4. Amendment to Article 7 of the Series 2001-1 Supplement. Article
7 of the Series 2001-1 Supplement is hereby amended by: (a) inserting the words
"or Change in Accounting Principles" after the words "Change in Law regarding
capital requirements" in Section 7.2(b); (b) inserting the words "or such Change
in Accounting Principles" after the words "but for such Change in Law" in
Section 7.2(b); and (c) inserting the words "or the Change in Accounting
Principles" after the words "the Change in Law" in Section 7.2(d).

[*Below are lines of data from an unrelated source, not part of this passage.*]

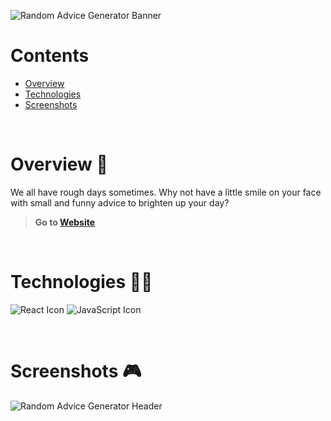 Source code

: ![Random Advice Generator Banner](https://i.ibb.co/BTrPtRX/Group-15.png)

# Contents

- [Overview](#overview-)
- [Technologies](#technologies-)
- [Screenshots](#screenshots-)

<br />

# Overview 👋

We all have rough days sometimes. Why not have a little smile on your face with small and funny advice to brighten up your day?

> **Go to [Website](https://gil-random-advice-generator.netlify.app/)**

<br />

# Technologies 👨‍💻

![React Icon](https://i.ibb.co/BBFKyz9/Group-9.png, "React")
![JavaScript Icon](https://i.ibb.co/L5RS8g1/Group-11.png, "JavaScript")

<br />

# Screenshots 🎮

![Random Advice Generator Header](https://i.ibb.co/Mk9GV0C/random-advice-generator.png)

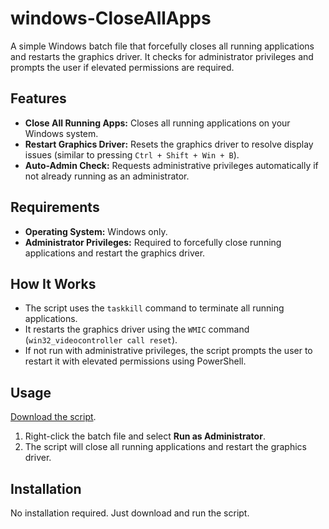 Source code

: # windows-CloseAllApps
A simple Windows batch file that forcefully closes all running applications and restarts the graphics driver. It checks for administrator privileges and prompts the user if elevated permissions are required.

## Features
- **Close All Running Apps:** Closes all running applications on your Windows system.
- **Restart Graphics Driver:** Resets the graphics driver to resolve display issues (similar to pressing `Ctrl + Shift + Win + B`).
- **Auto-Admin Check:** Requests administrative privileges automatically if not already running as an administrator.

## Requirements
- **Operating System:** Windows only.
- **Administrator Privileges:** Required to forcefully close running applications and restart the graphics driver.

## How It Works
- The script uses the `taskkill` command to terminate all running applications.
- It restarts the graphics driver using the `WMIC` command (`win32_videocontroller call reset`).
- If not run with administrative privileges, the script prompts the user to restart it with elevated permissions using PowerShell.

## Usage
[Download the script](https://github.com/IamSZaidH/windows-CloseAllApps-/archive/refs/heads/main.zip).
1. Right-click the batch file and select **Run as Administrator**.
2. The script will close all running applications and restart the graphics driver.

## Installation
No installation required. Just download and run the script.

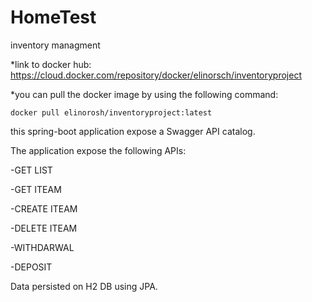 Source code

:# HomeTest
inventory managment


*link to docker hub:
https://cloud.docker.com/repository/docker/elinorsch/inventoryproject

*you can pull the docker image by using the following command:
    
    docker pull elinorosh/inventoryproject:latest
    
    
this spring-boot application expose a Swagger API catalog.

The application expose the following APIs:

-GET LIST

-GET ITEAM

-CREATE ITEAM

-DELETE ITEAM

-WITHDARWAL

-DEPOSIT

Data persisted on H2 DB using JPA.

    
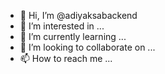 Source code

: - 👋 Hi, I’m @adiyaksabackend
- 👀 I’m interested in ...
- 🌱 I’m currently learning ...
- 💞️ I’m looking to collaborate on ...
- 📫 How to reach me ...

<!---
adiyaksabackend/adiyaksabackend is a ✨ special ✨ repository because its `README.md` (this file) appears on your GitHub profile.
You can click the Preview link to take a look at your changes.
--->
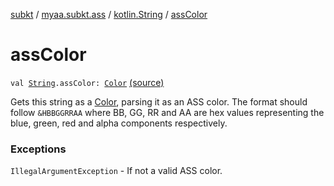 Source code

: [subkt](../../index.md) / [myaa.subkt.ass](../index.md) / [kotlin.String](index.md) / [assColor](./ass-color.md)

# assColor

`val `[`String`](https://kotlinlang.org/api/latest/jvm/stdlib/kotlin/-string/index.html)`.assColor: `[`Color`](https://docs.oracle.com/javase/9/docs/api/java/awt/Color.html) [(source)](https://github.com/Myaamori/SubKt/blob/0.1.8/src/main/kotlin/myaa/subkt/ass/parser.kt#L810)

Gets this string as a [Color](https://docs.oracle.com/javase/9/docs/api/java/awt/Color.html), parsing it as an ASS color.
The format should follow `&HBBGGRRAA` where BB, GG, RR and AA
are hex values representing the blue, green, red and alpha
components respectively.

### Exceptions

`IllegalArgumentException` - If not a valid ASS color. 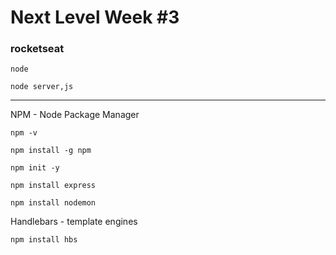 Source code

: # Next Level Week #3

### rocketseat

`node`

`node server,js` 


---

NPM - Node Package Manager

`npm -v`

`npm install -g npm`

`npm init -y`

`npm install express`

`npm install nodemon` 

Handlebars - template engines

`npm install hbs`



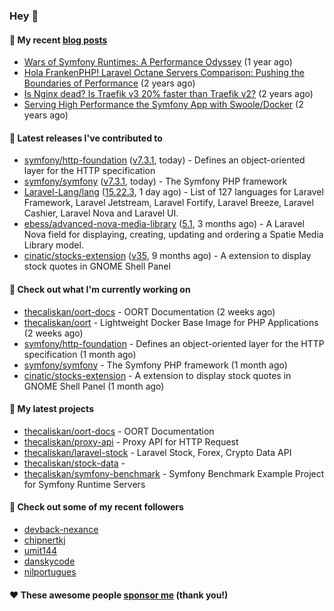 ### Hey 👋

#### 📜 My recent [blog posts](https://caliskanemre.medium.com/)

- [Wars of Symfony Runtimes: A Performance Odyssey](https://medium.com/beyn-technology/wars-of-symfony-runtimes-a-performance-odyssey-7b0120e8f9e1?source=rss-cf41ab240584------2) (1 year ago)
- [Hola FrankenPHP! Laravel Octane Servers Comparison: Pushing the Boundaries of Performance](https://medium.com/beyn-technology/hola-frankenphp-laravel-octane-servers-comparison-pushing-the-boundaries-of-performance-d3e7ad8e652c?source=rss-cf41ab240584------2) (2 years ago)
- [Is Nginx dead? Is Traefik v3 20% faster than Traefik v2?](https://medium.com/beyn-technology/is-nginx-dead-is-traefik-v3-20-faster-than-traefik-v2-f28ffb7eed3e?source=rss-cf41ab240584------2) (2 years ago)
- [Serving High Performance the Symfony App with Swoole/Docker](https://medium.com/beyn-technology/serving-high-performance-the-symfony-app-with-swoole-docker-758d8f176889?source=rss-cf41ab240584------2) (2 years ago)

#### 🔭 Latest releases I've contributed to

- [symfony/http-foundation](https://github.com/symfony/http-foundation) ([v7.3.1](https://github.com/symfony/http-foundation/releases/tag/v7.3.1), today) - Defines an object-oriented layer for the HTTP specification
- [symfony/symfony](https://github.com/symfony/symfony) ([v7.3.1](https://github.com/symfony/symfony/releases/tag/v7.3.1), today) - The Symfony PHP framework
- [Laravel-Lang/lang](https://github.com/Laravel-Lang/lang) ([15.22.3](https://github.com/Laravel-Lang/lang/releases/tag/15.22.3), 1 day ago) - List of 127 languages for Laravel Framework, Laravel Jetstream, Laravel Fortify, Laravel Breeze, Laravel Cashier, Laravel Nova and Laravel UI.
- [ebess/advanced-nova-media-library](https://github.com/ebess/advanced-nova-media-library) ([5.1](https://github.com/ebess/advanced-nova-media-library/releases/tag/5.1), 3 months ago) - A Laravel Nova field for displaying, creating, updating and ordering a Spatie Media Library model.
- [cinatic/stocks-extension](https://github.com/cinatic/stocks-extension) ([v35](https://github.com/cinatic/stocks-extension/releases/tag/v35), 9 months ago) - A extension to display stock quotes in GNOME Shell Panel

#### 👷 Check out what I'm currently working on

- [thecaliskan/oort-docs](https://github.com/thecaliskan/oort-docs) - OORT Documentation (2 weeks ago)
- [thecaliskan/oort](https://github.com/thecaliskan/oort) - Lightweight Docker Base Image for PHP Applications (2 weeks ago)
- [symfony/http-foundation](https://github.com/symfony/http-foundation) - Defines an object-oriented layer for the HTTP specification (1 month ago)
- [symfony/symfony](https://github.com/symfony/symfony) - The Symfony PHP framework (1 month ago)
- [cinatic/stocks-extension](https://github.com/cinatic/stocks-extension) - A extension to display stock quotes in GNOME Shell Panel (1 month ago)

#### 🌱 My latest projects

- [thecaliskan/oort-docs](https://github.com/thecaliskan/oort-docs) - OORT Documentation
- [thecaliskan/proxy-api](https://github.com/thecaliskan/proxy-api) - Proxy API for HTTP Request
- [thecaliskan/laravel-stock](https://github.com/thecaliskan/laravel-stock) - Laravel Stock, Forex, Crypto Data API
- [thecaliskan/stock-data](https://github.com/thecaliskan/stock-data) - 
- [thecaliskan/symfony-benchmark](https://github.com/thecaliskan/symfony-benchmark) - Symfony Benchmark Example Project for Symfony Runtime Servers 

#### 👯 Check out some of my recent followers

- [devback-nexance](https://github.com/devback-nexance)
- [chipnertkj](https://github.com/chipnertkj)
- [umit144](https://github.com/umit144)
- [danskycode](https://github.com/danskycode)
- [nilportugues](https://github.com/nilportugues)

#### ❤️ These awesome people [sponsor me](https://github.com/sponsors/thecaliskan) (thank you!)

5. Termination of Commitment. ABN AMRO Bank N.V. ("ABN AMRO") and
Amsterdam Funding Corporation (collectively, the "Transferor Purchaser") have
not agreed to extend the Scheduled Expiry Date with respect to the Transferor
Purchaser as requested and, accordingly, have agreed to assign the Purchaser
Invested Amount with respect to the Transferor Purchaser to the other Purchasers
in accordance with Section 11.10(e) of the Series 2001-1 Supplement in the
manner described in Section 9(j) hereof. On the Amendment Effective Date (as
hereinafter defined), the Commitment of the Transferor Purchaser under the
Series 2001-1 Supplement will be terminated, the Maximum Purchaser Invested
Amount with respect to the Transferor Purchaser will be zero and, upon the
payment to ABN AMRO of the amount described in Section 6 hereof and the
assignment of the Purchaser Invested Amount with respect to the Transferor
Purchaser to the other Purchasers in accordance with Section 11.10(e) of the
Series 2001-1 Supplement in the manner described in Section 9(j) hereof, the
Transferor Purchaser shall no longer be a Purchaser under the Series 2001-1
Supplement.
6. Non-Pro Rata Application of Decrease: Payment of Accrued Interest
and Commitment Fees. Notwithstanding the provisions of Section 5A.6(d) of the
Series 2001-1 Supplement, the parties hereto agree that on the Amendment
Effective Date, the Indenture Trustee shall pay to the Administrative Agent for
the account of Amsterdam Funding Corporation the full amount of the Decrease to
be made pursuant to Section 9(h) hereof. Notwithstanding the provisions of
Section 5A.4(a) of the Series 2001-1 Supplement, the parties hereto agree that
on the Amendment Effective Date, the Indenture Trustee, acting at the written
direction of the Collection Agent, shall withdraw from the Series 2001-1 Expense
Subaccount and pay to ABN AMRO, the Funding Agent with respect to Amsterdam
Funding Corporation, in payment of all accrued interest and Unused Fees payable
thereto as of the Amendment Effective Date an amount equal to $248,302.84.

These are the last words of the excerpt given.